Well, I think I need to communicate with someone even if it is in a very mediated and anonymous way. I feel like the fact that I can't ever connect with people has something to do with all these walls I've erected around myself which I thought Jesus would magically brake down but I woke up one day after being a Christian for two+ years and those walls were still there and I felt pretty betrayed much how my parents felt when I first became a Christian.

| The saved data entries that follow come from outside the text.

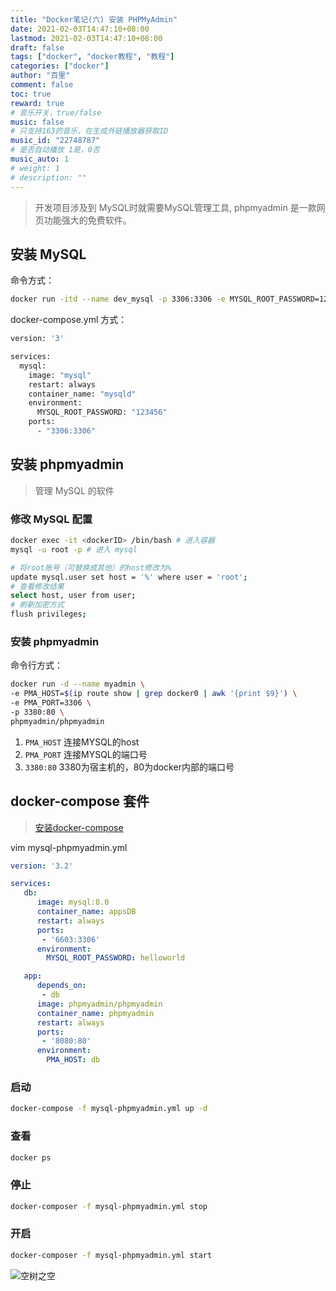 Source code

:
 ```yaml
---
title: "Docker笔记(六) 安装 PHPMyAdmin"
date: 2021-02-03T14:47:10+08:00
lastmod: 2021-02-03T14:47:10+08:00
draft: false
tags: ["docker", "docker教程", "教程"]
categories: ["docker"]
author: "百里"
comment: false
toc: true
reward: true
# 音乐开关，true/false
music: false
# 只支持163的音乐，在生成外链播放器获取ID
music_id: "22748787"
# 是否自动播放 1是，0否
music_auto: 1
# weight: 1
# description: ""
---
```


> 开发项目涉及到 MySQL时就需要MySQL管理工具, phpmyadmin 是一款网页功能强大的免费软件。



## 安装 MySQL

命令方式：

```sh
docker run -itd --name dev_mysql -p 3306:3306 -e MYSQL_ROOT_PASSWORD=123456 mysql
```

docker-compose.yml 方式：

```sh
version: '3'

services:
  mysql:
    image: "mysql"
    restart: always
    container_name: "mysqld"
    environment:
      MYSQL_ROOT_PASSWORD: "123456"
    ports:
      - "3306:3306"
```



## 安装 phpmyadmin

> 管理 MySQL 的软件

### 修改 MySQL 配置

```sh
docker exec -it <dockerID> /bin/bash # 进入容器
mysql -u root -p # 进入 mysql

# 将root账号（可替换成其他）的host修改为%
update mysql.user set host = '%' where user = 'root';
# 查看修改结果
select host, user from user;
# 刷新加密方式
flush privileges;
```



### 安装 phpmyadmin

命令行方式：

```sh
docker run -d --name myadmin \
-e PMA_HOST=$(ip route show | grep docker0 | awk '{print $9}') \
-e PMA_PORT=3306 \
-p 3380:80 \
phpmyadmin/phpmyadmin
```

1. `PMA_HOST` 连接MYSQL的host
2. `PMA_PORT` 连接MYSQL的端口号
3. `3380:80` 3380为宿主机的，80为docker内部的端口号



## docker-compose 套件

> [安装docker-compose](https://www.sgfoot.com/docker-install.html#docker-compose-%E5%AE%89%E8%A3%85)

vim mysql-phpmyadmin.yml

```yaml
version: '3.2'

services:
   db:
      image: mysql:8.0
      container_name: appsDB
      restart: always
      ports:
       - '6603:3306'
      environment:
        MYSQL_ROOT_PASSWORD: helloworld

   app:
      depends_on:
       - db
      image: phpmyadmin/phpmyadmin
      container_name: phpmyadmin
      restart: always
      ports:
       - '8080:80'
      environment:
        PMA_HOST: db
```



### 启动 

```sh
docker-compose -f mysql-phpmyadmin.yml up -d 
```

### 查看 

```sh
docker ps
```

### 停止

```sh
docker-composer -f mysql-phpmyadmin.yml stop
```

### 开启

```sh
docker-composer -f mysql-phpmyadmin.yml start
```


![空树之空](https://img.sgfoot.com/b/20210122112114.png?imageslim)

There are a lot of half-truths in Christian popular culture and I bought the lies. I'm not passing judgment on the religion, just on some people who call themselves Christians who take liberties with the truth. Most of them aren't even lying; they are just oversimplifying things so that naive yokels like me will think that there is some simple way to regain that freedom whose memory we all carry around in the back of our heads which we sometimes catch glimpses of in dreams or when we fall in love or when the future seems like a giant ocean rather than the bleak prison it turns out to be for most of us.

There I go with the long sentences again. Oy.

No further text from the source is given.